As promised last week when I share what my work space looks like as a mountain wedding photographer, today, I wanted to share with you how my husband and I created this DIY hanging collage. You can see my workspace and DIY door desk here: www.searchingforthelight.com/blog/2016/3/31/diy-door-desk-diy-picture-collage-my-workspace-mountain-wedding-photographer

When thinking of a hanging picture collage we wanted something that would allow us to hang a lot of pictures without taking upa lot of space. We also wanted photos to be out of reach of our toddler daughter and a system that allowed us to change out the photos frequently. We also wanted something affordable.

We saw a million ideas for different size frames and unique collages but let's be honest frames for 25+ photos are expensive. Also, if you want to change photos out frequently like we do it is annoying to take everything down and figure out which photos looks best next to each other.

After searching Pinterest for ideas I left my husband to design something. He brilliantly came up with this design of a spare 2x4 with hanging twine which I adore! I love how easily I can change photos out, hang notes from my clients, and even fun promo material I've designed.

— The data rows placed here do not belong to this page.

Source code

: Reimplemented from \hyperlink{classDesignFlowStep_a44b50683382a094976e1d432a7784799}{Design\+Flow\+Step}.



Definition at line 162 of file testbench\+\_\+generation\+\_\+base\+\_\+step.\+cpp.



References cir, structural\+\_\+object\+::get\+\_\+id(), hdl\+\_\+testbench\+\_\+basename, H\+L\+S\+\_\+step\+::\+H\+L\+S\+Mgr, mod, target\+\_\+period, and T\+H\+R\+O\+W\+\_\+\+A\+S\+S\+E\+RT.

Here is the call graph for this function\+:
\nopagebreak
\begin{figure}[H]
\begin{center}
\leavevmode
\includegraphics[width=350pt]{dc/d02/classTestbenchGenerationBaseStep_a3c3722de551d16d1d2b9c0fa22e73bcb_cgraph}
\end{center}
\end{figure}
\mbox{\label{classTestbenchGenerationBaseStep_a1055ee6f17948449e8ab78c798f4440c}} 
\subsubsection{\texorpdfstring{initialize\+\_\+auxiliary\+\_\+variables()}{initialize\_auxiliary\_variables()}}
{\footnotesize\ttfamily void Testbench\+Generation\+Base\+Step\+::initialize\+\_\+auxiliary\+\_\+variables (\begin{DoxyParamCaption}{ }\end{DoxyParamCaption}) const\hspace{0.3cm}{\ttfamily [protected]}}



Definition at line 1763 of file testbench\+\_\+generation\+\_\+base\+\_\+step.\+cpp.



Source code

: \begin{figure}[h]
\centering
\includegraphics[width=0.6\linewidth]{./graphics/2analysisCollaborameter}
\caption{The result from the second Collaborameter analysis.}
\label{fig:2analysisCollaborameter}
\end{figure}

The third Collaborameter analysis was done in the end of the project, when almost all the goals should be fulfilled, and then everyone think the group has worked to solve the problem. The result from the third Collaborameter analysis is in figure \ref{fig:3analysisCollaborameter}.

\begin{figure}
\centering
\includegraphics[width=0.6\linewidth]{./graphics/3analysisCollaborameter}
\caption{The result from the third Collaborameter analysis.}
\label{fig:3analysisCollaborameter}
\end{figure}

DIY Hanging Collage Instructions

Materials

  • 2x4 or scrap piece of wood
  • Sandpaper or electric sander
  • Pencil
  • Yardstick Ruler 
  • Electric Screwdriver
  • Hammer
  • Masonry nails or flat headed nails less than an 1” long but not smaller than ½”
  • Twine or string of your choice/color 5-10 yards 
  • Clothes pins
  • Hot glue 
  • Hot glue gun
  • Stain or paint
  • 3 Long heavy weight flat head screws 1.25” or longer
  • 25-30 clothes pins

Instructions

  1. Sand down your spare piece of wood 
  2. Laying your piece of wood flat with the thickest base up. Measure up from the bottom to the center of your 2x4 which should be 2 inches. With a long ruler and your pencil draw a straight line from left to right making a temporary center line.
  3. Starting at the left side of the wood measuring along the centerline measure 2”  and mark an X along your center line. Continue until you have 25 X markings.
  4. Half an inch below your center line measure out three spots for your screws. Mark with an circle. Starting from the left mark a circle at 5” and 26.5” Then from the right side of the wood mark a circle 5” to the left. You should have three circle markings one neither the left and right edges of the wood and one in the center.
  5. With your screwdriver drill your three screws in the circle markings all the way through the wood. 
  6. Remove screws and set aside.
  7. Gather your nails and hammer just enough in the X markings to leave an indent but not have the nail completely inside the wood.
  8. Remove nails so an intent is left.
  9. Clean and prepare for stain or paint.
  10. Paint or stain following products instructions, apply second coat if necessary.
  11. Once your wood is completely dry hammer your nails through the wood leaving a half a centimeter or small gap for the twine or string to tie around the nail. 
  12. Pre-heat your hot glue gun.
  13. With your twine double knot one end around your first nail and measure down to the length you desire for your first photo. Cut twine there. Trim excess ends by the nail. Repeat, adding varying lengths to your collage. 
  14. Hot glue the twine to the inside of the handles of your clothes pin so a photo can be pinched at the bottom of the clothes pin. Repeat on all your hanging twine.
  15. Place your collage on the wall: With your screwdriver and screws start screwing with the center screw. Screw in so it will hang but not tight enough you cannot adjust. Use a level to make sure your collage hangs level before. Screw in your two side screws. Use a level again to make sure its straight. Once level tighten all screws securely into a wall.
  16. Hang your pictures and curate your own art or memory wall!
  17.  Alterations: You can use larger or smaller spacing for your photos if you want to use smaller or larger photos. We use 4x6 photos for my collage.